ENTRIES SUPPLIED:
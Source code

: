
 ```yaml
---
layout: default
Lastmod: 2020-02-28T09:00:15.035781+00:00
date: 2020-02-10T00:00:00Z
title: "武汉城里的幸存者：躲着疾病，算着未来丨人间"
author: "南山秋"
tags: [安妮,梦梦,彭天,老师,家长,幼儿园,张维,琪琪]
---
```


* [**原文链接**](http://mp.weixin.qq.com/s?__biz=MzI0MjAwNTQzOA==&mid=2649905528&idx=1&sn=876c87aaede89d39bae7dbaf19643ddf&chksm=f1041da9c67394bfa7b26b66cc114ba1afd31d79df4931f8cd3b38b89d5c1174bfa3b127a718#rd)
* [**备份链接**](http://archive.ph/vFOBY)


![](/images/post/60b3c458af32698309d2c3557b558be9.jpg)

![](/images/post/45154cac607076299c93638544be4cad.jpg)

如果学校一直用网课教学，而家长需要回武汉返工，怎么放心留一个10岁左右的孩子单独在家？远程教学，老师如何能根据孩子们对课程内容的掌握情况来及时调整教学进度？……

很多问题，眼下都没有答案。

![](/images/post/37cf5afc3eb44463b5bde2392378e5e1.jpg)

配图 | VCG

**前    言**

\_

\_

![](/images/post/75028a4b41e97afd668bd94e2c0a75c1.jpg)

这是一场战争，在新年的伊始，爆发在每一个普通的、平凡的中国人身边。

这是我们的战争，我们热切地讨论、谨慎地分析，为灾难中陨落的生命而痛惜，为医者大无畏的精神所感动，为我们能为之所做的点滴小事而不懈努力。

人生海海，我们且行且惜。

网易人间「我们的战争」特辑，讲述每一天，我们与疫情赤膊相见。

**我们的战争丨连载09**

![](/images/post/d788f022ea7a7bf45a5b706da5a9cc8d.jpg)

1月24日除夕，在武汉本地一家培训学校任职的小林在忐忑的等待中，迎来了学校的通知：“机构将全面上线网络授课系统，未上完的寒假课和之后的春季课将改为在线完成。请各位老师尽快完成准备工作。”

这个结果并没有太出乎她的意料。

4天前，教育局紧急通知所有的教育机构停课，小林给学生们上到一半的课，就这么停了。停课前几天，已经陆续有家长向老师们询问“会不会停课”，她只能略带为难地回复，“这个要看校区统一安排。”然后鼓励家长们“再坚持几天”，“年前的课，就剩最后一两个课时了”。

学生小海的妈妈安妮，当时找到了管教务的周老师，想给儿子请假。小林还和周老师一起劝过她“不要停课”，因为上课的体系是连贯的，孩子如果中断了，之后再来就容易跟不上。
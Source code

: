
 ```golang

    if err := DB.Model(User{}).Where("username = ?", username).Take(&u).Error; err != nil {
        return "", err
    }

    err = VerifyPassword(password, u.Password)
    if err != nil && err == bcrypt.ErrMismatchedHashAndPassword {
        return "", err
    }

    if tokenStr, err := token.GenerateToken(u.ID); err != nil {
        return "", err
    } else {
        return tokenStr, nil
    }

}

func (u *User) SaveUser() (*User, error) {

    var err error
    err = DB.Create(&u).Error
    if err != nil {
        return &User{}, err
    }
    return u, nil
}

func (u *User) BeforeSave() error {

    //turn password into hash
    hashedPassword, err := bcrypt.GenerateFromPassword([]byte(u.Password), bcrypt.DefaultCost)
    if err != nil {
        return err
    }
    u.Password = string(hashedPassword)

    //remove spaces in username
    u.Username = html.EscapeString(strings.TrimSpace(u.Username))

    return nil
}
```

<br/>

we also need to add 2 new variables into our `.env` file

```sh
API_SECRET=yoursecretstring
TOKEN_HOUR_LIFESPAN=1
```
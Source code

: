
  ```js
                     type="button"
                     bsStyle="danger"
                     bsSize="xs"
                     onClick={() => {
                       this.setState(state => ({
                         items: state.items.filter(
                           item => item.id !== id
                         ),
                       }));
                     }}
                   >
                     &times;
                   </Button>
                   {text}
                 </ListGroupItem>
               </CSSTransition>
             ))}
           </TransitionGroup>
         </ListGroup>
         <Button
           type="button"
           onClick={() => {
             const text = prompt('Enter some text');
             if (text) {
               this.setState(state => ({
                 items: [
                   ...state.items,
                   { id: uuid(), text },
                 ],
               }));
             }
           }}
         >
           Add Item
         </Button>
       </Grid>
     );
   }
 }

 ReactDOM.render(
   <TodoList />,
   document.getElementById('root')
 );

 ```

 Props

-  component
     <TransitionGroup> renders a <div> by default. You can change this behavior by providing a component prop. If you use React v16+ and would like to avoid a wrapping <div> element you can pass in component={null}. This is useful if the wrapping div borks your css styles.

WORK REQUIRED: Look over the material above and report each line holding "state".

SOLUTION TO THIS TASK:
                       this.setState(state => ({
                         items: state.items.filter(
               this.setState(state => ({
                   ...state.items,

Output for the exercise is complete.